Use CodeLlama or DeepSeek Coder as a private coding assistant. Integrate with VS Code via the Continue extension pointing at your local Ollama instance. Your proprietary code never leaves your network.

Document Q&A

Upload internal documents, contracts, or manuals and ask questions. Tools like PrivateGPT and RAGFlow connect to Ollama for retrieval-augmented generation on your private data.

Translation

Run multilingual models for real-time translation of internal communications, documentation, or customer messages without sending confidential content to external services.

Content Generation

Generate marketing copy, product descriptions, email templates, and social media posts. Train with your brand voice by using custom system prompts and few-shot examples.

Managing Multiple Models

# List all downloaded models
$ ollama list
NAME SIZE MODIFIED
llama3:latest 4.7 GB 1 day ago
codellama:latest 3.8 GB 2 days ago
mistral:latest 4.1 GB 3 days ago
phi3:latest 2.3 GB 3 days ago

# Check running models
$ ollama ps
NAME SIZE PROCESSOR UNTIL
llama3:latest 5.5 GB 100% CPU 4 minutes from now

# Remove a model to free space
$ ollama rm phi3
deleted 'phi3'

# Create a custom model with a system prompt
$ cat Modelfile
FROM llama3
SYSTEM "You are a senior DevOps engineer. Answer questions about server management, Docker, and CI/CD."
PARAMETER temperature 0.7
PARAMETER num_ctx 4096

$ ollama create devops-assistant -f Modelfile
success

Deploy on a Panelica-Managed Server

Deploy Ollama and Open WebUI on any Panelica-managed server using Docker. The panel handles reverse proxy configuration, SSL certificates, and resource management for your AI stack. Create a domain like ai.yourdomain.com, point it to your server, enable SSL through the panel, and set up Docker containers — all without touching the command line if you prefer the GUI approach.

Security Checklist

Open WebUI authentication enabled with strong admin password
Ollama API port (11434) not exposed to the public internet
Nginx reverse proxy configured with SSL/TLS
Firewall rules restrict access to authorized IPs or VPN
Regular updates applied to Ollama and Open WebUI containers
Docker volumes backed up for conversation history
Resource limits set to prevent one user from consuming all RAM/CPU
Monitoring set up to alert on high memory or CPU usage

Conclusion

Self-hosting AI is no longer a bleeding-edge experiment. Tools like Ollama and Open WebUI have made it genuinely straightforward to run powerful language models on your own hardware. A $50/month VPS can run Llama 3 8B fast enough for a small team, and the privacy and cost benefits are compelling for anyone processing sensitive data or making heavy use of AI APIs.

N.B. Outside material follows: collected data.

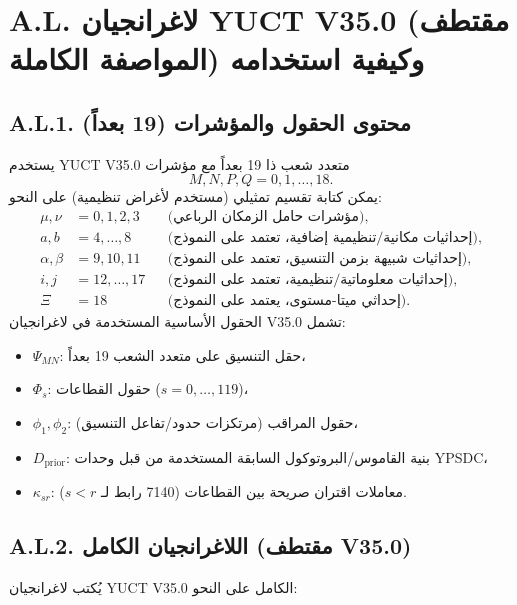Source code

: \documentclass[13pt,a4paper]{article}
\newcommand{\Dprior}{D_{\mathrm{prior}}}
\begin{document}
	\section*{A.L. لاغرانجيان YUCT V35.0 (مقتطف المواصفة الكاملة) وكيفية استخدامه}
	
	\subsection*{A.L.1. محتوى الحقول والمؤشرات (19 بعداً)}
	يستخدم YUCT V35.0 متعدد شعب ذا 19 بعداً مع مؤشرات
	\[
	M,N,P,Q=0,1,\dots,18.
	\]
	يمكن كتابة تقسيم تمثيلي (مستخدم لأغراض تنظيمية) على النحو:
	\begin{align*}
		\mu,\nu &= 0,1,2,3 &&\text{(مؤشرات حامل الزمكان الرباعي)},\\
		a,b &= 4,\dots,8 &&\text{(إحداثيات مكانية/تنظيمية إضافية، تعتمد على النموذج)},\\
		\alpha,\beta &= 9,10,11 &&\text{(إحداثيات شبيهة بزمن التنسيق، تعتمد على النموذج)},\\
		i,j &= 12,\dots,17 &&\text{(إحداثيات معلوماتية/تنظيمية، تعتمد على النموذج)},\\
		\Xi &= 18 &&\text{(إحداثي ميتا-مستوى، يعتمد على النموذج)}.
	\end{align*}
	الحقول الأساسية المستخدمة في لاغرانجيان V35.0 تشمل:
	\begin{itemize}[leftmargin=*]
		\item $\Psi_{MN}$: حقل التنسيق على متعدد الشعب 19 بعداً،
		\item $\Phi_s$: حقول القطاعات ($s=0,\dots,119$)،
		\item $\phi_1,\phi_2$: حقول المراقب (مرتكزات حدود/تفاعل التنسيق)،
		\item $\Dprior$: بنية القاموس/البروتوكول السابقة المستخدمة من قبل وحدات YPSDC،
		\item $\kappa_{sr}$: معاملات اقتران صريحة بين القطاعات (7140 رابط لـ $s<r$).
	\end{itemize}
	
	\subsection*{A.L.2. اللاغرانجيان الكامل (مقتطف V35.0)}
	يُكتب لاغرانجيان YUCT V35.0 الكامل على النحو:
	
\end{document}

Start simple: install Ollama, pull Llama 3, and play with it from the command line. When you are comfortable, add Open WebUI for a proper chat interface. Experiment with different models to find the right balance of quality and speed for your use case. And remember, you can always use self-hosted AI alongside commercial APIs — use self-hosted for sensitive work and APIs for tasks that need the absolute best model quality. The key is having the option, and now you do.